If you’re over 40 you probably already recognize that making a career change when you’re young is a lot easier than making a career change when you’re older. Typically, the older you are the more you’ve invested in your current career and the more you potentially have to lose. Many mid-life career professionals remained in careers that were not fulfilling because they felt that their job was “satisfactory.”
If this sounds like you don’t let fears cause to stay in a job that isn’t satifying your long term financial objectives. The risks of staying in a career that are not meeting your financial goals are often greater than the financial risks of making a strategic move to a career that you enjoy more and has the longer-term potential you desire.
- Unconvential Tip #2
Tip number two is not to believe that if you love what you’re doing you’re bound to make money.
While there is quite a bit of wisdom in the maxim “Do What You Love”, there is not a direct correlation between loving your job and meeting your financial goals. If money is an important consideration in your career change make sure that you thoroughly research your new career to make sure that if you become the best at what you do that the money will follow.
- Unconvential Tip #3
The third unconventional mid-life career change tip is to focus on money issues — not work issues.
When making a mid-life career change it is important to thoroughly explore your new career to ensure that its going to be professionally and that you’re qualified for the job. However, no matter how much you feel you’re going to enjoy a career change and no matter how qualified you feel for a new position don’t hand in your resignation until at your current job until you’ve solidified your financial future. No matter how much planning you do you can anticipate everything that is going to occur down the road. If you taking a large financial risk by making a career change you may just find yourself in the exact same position in the future — just 10 years older without the financial resources to make another career change.
- Unconvential Tip #4
Unconventional tip number four is to make sure you understand that the reason for disatisfaction with a career usually lies within. A lot of people report a bad boss, bad company, bad economy or bad work environment as their reason for job dissatisfaction when in reality they’re just ready for a change.
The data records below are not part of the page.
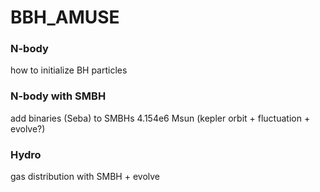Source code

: # BBH_AMUSE

### N-body
how to initialize BH particles

### N-body with SMBH
add binaries (Seba) to SMBHs 4.154e6 Msun
(kepler orbit + fluctuation + evolve?)

### Hydro
gas distribution with SMBH + evolve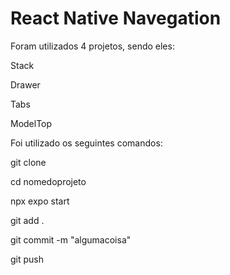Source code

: # React Native Navegation


Foram utilizados 4 projetos, sendo eles:

Stack

Drawer

Tabs

ModelTop

Foi utilizado os seguintes comandos:

git clone

cd nomedoprojeto

npx expo start

git add .

git commit -m "algumacoisa"

git push
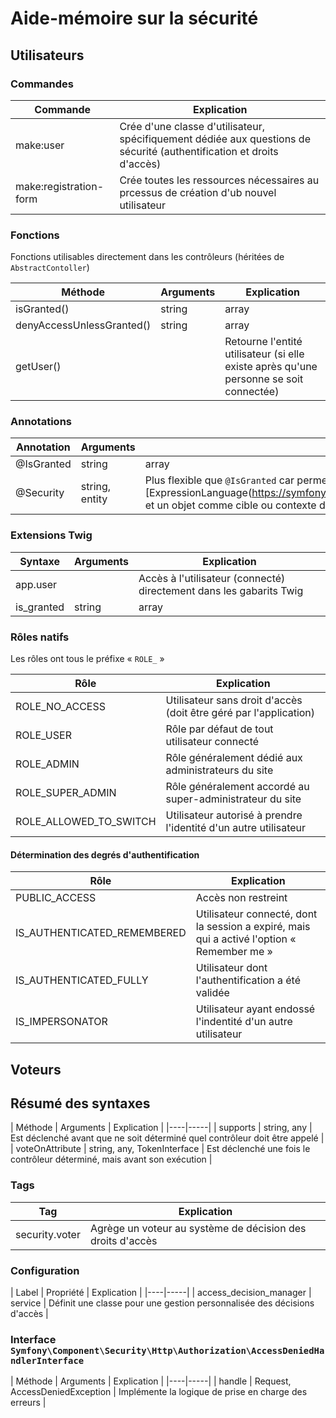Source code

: # Aide-mémoire sur la sécurité

## Utilisateurs

### Commandes

| Commande | Explication |
|----|-----|
| make:user | Crée  d'une classe d'utilisateur, spécifiquement dédiée aux questions de sécurité (authentification et droits d'accès) |
| make:registration-form | Crée toutes les ressources nécessaires au prcessus de création d'ub nouvel utilisateur |

### Fonctions

Fonctions utilisables directement dans les contrôleurs (héritées de `AbstractContoller`)

| Méthode | Arguments | Explication |
|-|-|-|
| isGranted() | string|array | Vérifie que l'utilisateur dispose des droits liés à un certain rôle |
| denyAccessUnlessGranted() | string|array | Refuse l'accès en cas d'insuffisance de droits eet lève une exception |
| getUser() | | Retourne l'entité utilisateur (si elle existe après qu'une personne se soit connectée) |

### Annotations

| Annotation | Arguments | Explication |
|-|-|-|
| @IsGranted | string|array | Identique à la fonction `isGranted()`, mais intervient plus tôt dans le cycle de la requête |
| @Security | string, entity | Plus flexible que `@IsGranted` car permet de passer comme argument une expression (cf. [ExpressionLanguage(https://symfony.com/doc/current/reference/constraints/Expression.html)]) et un objet comme cible ou contexte de l'autorisation |


### Extensions Twig

| Syntaxe | Arguments | Explication |
|-|-|-|
| app.user | | Accès à l'utilisateur (connecté) directement dans les gabarits Twig |
| is_granted | string|array | Vérification des droits d'accès directement dans les gabarits Twig |

### Rôles natifs

Les rôles ont tous le préfixe « `ROLE_` »

| Rôle | Explication |
|----|-----|
| ROLE_NO_ACCESS | Utilisateur sans droit d'accès (doit être géré par l'application)   |
| ROLE_USER | Rôle par défaut de tout utilisateur connecté |
| ROLE_ADMIN | Rôle généralement dédié aux administrateurs du site |
| ROLE_SUPER_ADMIN | Rôle généralement accordé au super-administrateur du site |
| ROLE_ALLOWED_TO_SWITCH | Utilisateur autorisé à prendre l'identité d'un autre utilisateur |

#### Détermination des degrés d'authentification

| Rôle | Explication |
|----|-----|
| PUBLIC_ACCESS | Accès non restreint |
| IS_AUTHENTICATED_REMEMBERED | Utilisateur connecté, dont la session a expiré, mais qui a activé l'option « Remember me » |
| IS_AUTHENTICATED_FULLY | Utilisateur dont l'authentification a été validée
| IS_IMPERSONATOR | Utilisateur ayant endossé l'indentité d'un autre utilisateur |

## Voteurs

## Résumé des syntaxes

| Méthode | Arguments | Explication |
|----|-----|
| supports | string, any | Est déclenché avant que ne soit déterminé quel contrôleur doit être appelé |
| voteOnAttribute | string, any, TokenInterface | Est déclenché une fois le contrôleur déterminé, mais avant son exécution |

### Tags

| Tag | Explication |
|----|-----|
| security.voter | Agrège un voteur au système de décision des droits d'accès  |

### Configuration

| Label | Propriété | Explication |
|----|-----|
| access_decision_manager | service | Définit une classe pour une gestion personnalisée des décisions d'accès  |

### Interface `Symfony\Component\Security\Http\Authorization\AccessDeniedHandlerInterface`

| Méthode | Arguments | Explication |
|----|-----|
| handle | Request, AccessDeniedException | Implémente la logique de prise en charge des erreurs |
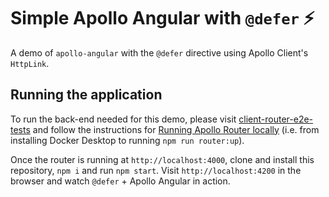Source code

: # Simple Apollo Angular with `@defer` ⚡️

A demo of `apollo-angular` with the `@defer` directive using Apollo Client's `HttpLink`.

## Running the application

To run the back-end needed for this demo, please visit [client-router-e2e-tests](https://github.com/apollographql/client-router-e2e-tests) and follow the instructions for [Running Apollo Router locally](https://github.com/apollographql/client-router-e2e-tests?tab=readme-ov-file#running-apollo-router-and-cypress-tests-locally) (i.e. from installing Docker Desktop to running `npm run router:up`).

Once the router is running at `http://localhost:4000`, clone and install this repository, `npm i` and run `npm start`. Visit `http://localhost:4200` in the browser and watch `@defer` + Apollo Angular in action.
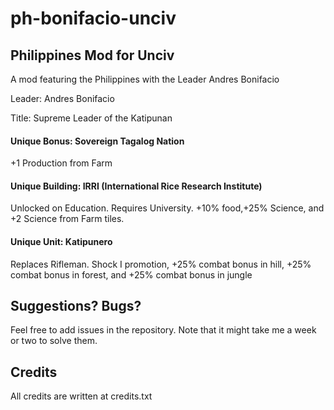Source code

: # ph-bonifacio-unciv

## Philippines Mod for Unciv 

A mod featuring the Philippines with the Leader Andres Bonifacio

Leader: Andres Bonifacio 

Title: Supreme Leader of the Katipunan

#### Unique Bonus: Sovereign Tagalog Nation

+1 Production from Farm

#### Unique Building: IRRI (International Rice Research Institute)

Unlocked on Education. Requires University.
+10% food,+25% Science, and +2 Science from Farm tiles.

#### Unique Unit: Katipunero

Replaces Rifleman. Shock I promotion, +25% combat bonus in hill,
+25% combat bonus in forest, and +25% combat bonus in jungle

## Suggestions? Bugs?

Feel free to add issues in the repository. Note that it might take me a week or two to solve them.

## Credits

All credits are written at credits.txt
Many people simply feel the need to pursue a mid-life career change in order to experience new things and to grow. There’s nothing wrong with this. Just make sure you know why you’re seeking a career change. If you blame a career change on factors not truly responsible for your desire to change careers you may find yourself in a career with a great boss, with good company, in a good economy that still doesn’t satisfy you.
- Unconvential Tip #5
The fifth tip is to not be hasty. Ever heard the maxim “haste makes waste”? Well it applies to making a career change as well. Make sure you thoroughly explore your feelings of dissatisfaction with your current career before you start looking for solutions. One of the biggest mistakes that career changers make is that they rush into a career changing expecting their frustrations to be miraculously resolved. Many times these individuals find themselves in a new career experiencing the same frustrations as they experienced in their previous career.
- Unconvential Tip #6
The sixth unconventional mid-life career change tip is to recognize that you need both a sound career plan and financial plan to have a successful mid-life career change experience.
Career planning in and of itself is not enough to ensure a successful career change. Most people pursuing a career change cannot control all of the factors affecting future job satisfaction. In reality there are likely going to be aspects of a new career that are not satisfying.
Financial planning by itself is not enough to ensure a successful career change. While many of us proclaim to be motivate by money, very few of us actually feel inspired by money to work at a job that is not fulfilling.